Música
Luana Flores Lança ‘Cria do Sol Quente’: Cultura Popular, Política e Eletrônica em Uma Obra Atemporal

Após o EP 'Nordeste Futurista' em 2021, a artista Luana Flores apresenta 'Cria do Sol Quente', seu aguardado álbum de estreia. Este trabalho singular entrelaça referências da rica cultura popular nordestina com a modernidade da música eletrônica, abordando temas profundos como território, identidade e transformação social.
A Essência de 'Cria do Sol Quente'
Luana Flores celebra a repercussão positiva do projeto, que demandou um extenso processo criativo. Ela descreve o lançamento como o ato de "parir esse trabalho" e "lançar uma semente potente no mundo". Embora já tivesse um EP, 'Cria do Sol Quente' é considerado seu primeiro disco, oferecendo uma narrativa mais madura e aprofundada sobre sua identidade artística.

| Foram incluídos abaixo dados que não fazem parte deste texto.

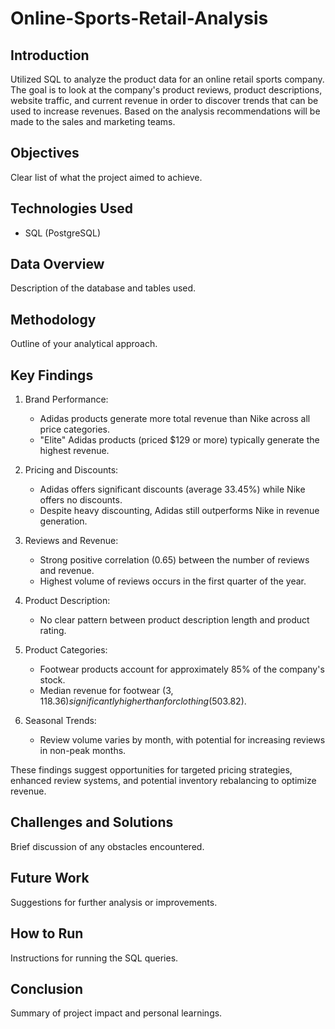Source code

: # Online-Sports-Retail-Analysis

## Introduction
Utilized SQL to analyze the product data for an online retail sports company. The goal is to look at the company's product reviews, product descriptions, website traffic, and current revenue in order to discover trends that can be used to increase revenues. Based on the analysis recommendations will be made to the sales and marketing teams.

## Objectives
Clear list of what the project aimed to achieve.

## Technologies Used
- SQL (PostgreSQL)

## Data Overview
Description of the database and tables used.

## Methodology
Outline of your analytical approach.

## Key Findings
1. Brand Performance:
   - Adidas products generate more total revenue than Nike across all price categories.
   - "Elite" Adidas products (priced $129 or more) typically generate the highest revenue.

2. Pricing and Discounts:
   - Adidas offers significant discounts (average 33.45%) while Nike offers no discounts.
   - Despite heavy discounting, Adidas still outperforms Nike in revenue generation.

3. Reviews and Revenue:
   - Strong positive correlation (0.65) between the number of reviews and revenue.
   - Highest volume of reviews occurs in the first quarter of the year.

4. Product Description:
   - No clear pattern between product description length and product rating.

5. Product Categories:
   - Footwear products account for approximately 85% of the company's stock.
   - Median revenue for footwear ($3,118.36) significantly higher than for clothing ($503.82).

6. Seasonal Trends:
   - Review volume varies by month, with potential for increasing reviews in non-peak months.

These findings suggest opportunities for targeted pricing strategies, enhanced review systems, and potential inventory rebalancing to optimize revenue.

## Challenges and Solutions
Brief discussion of any obstacles encountered.

## Future Work
Suggestions for further analysis or improvements.

## How to Run
Instructions for running the SQL queries.

## Conclusion
Summary of project impact and personal learnings.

Da Concepção ao Significado Profundo
A jornada para o álbum começou em 2023, inicialmente como um projeto de remixes, 'Nordeste Futurix', que evoluiu com o surgimento de novas composições. A colaboração com o produtor Romero Galas foi fundamental. O título 'Cria do Sol Quente' sintetiza o conceito do disco: 'Cria' evoca criação, criatividade e o potencial inerente à criança, aplicável também aos adultos. 'Sol Quente' é uma alusão direta à sua origem geográfica, simbolizando uma "construção de uma identidade territorial e coletiva".
Fusão Sonora: Tradição e Vanguarda
A sonoridade do álbum é uma tapeçaria rica, onde instrumentos tradicionais como rabeca, pífano e percussão dialogam com batidas eletrônicas. Luana Flores, que se autodefine como 'brincante', explica que essa fusão é uma extensão natural de sua imersão em diversas manifestações da cultura popular. Ela integra a essência dos ritmos dos folguedos em seu universo eletrônico.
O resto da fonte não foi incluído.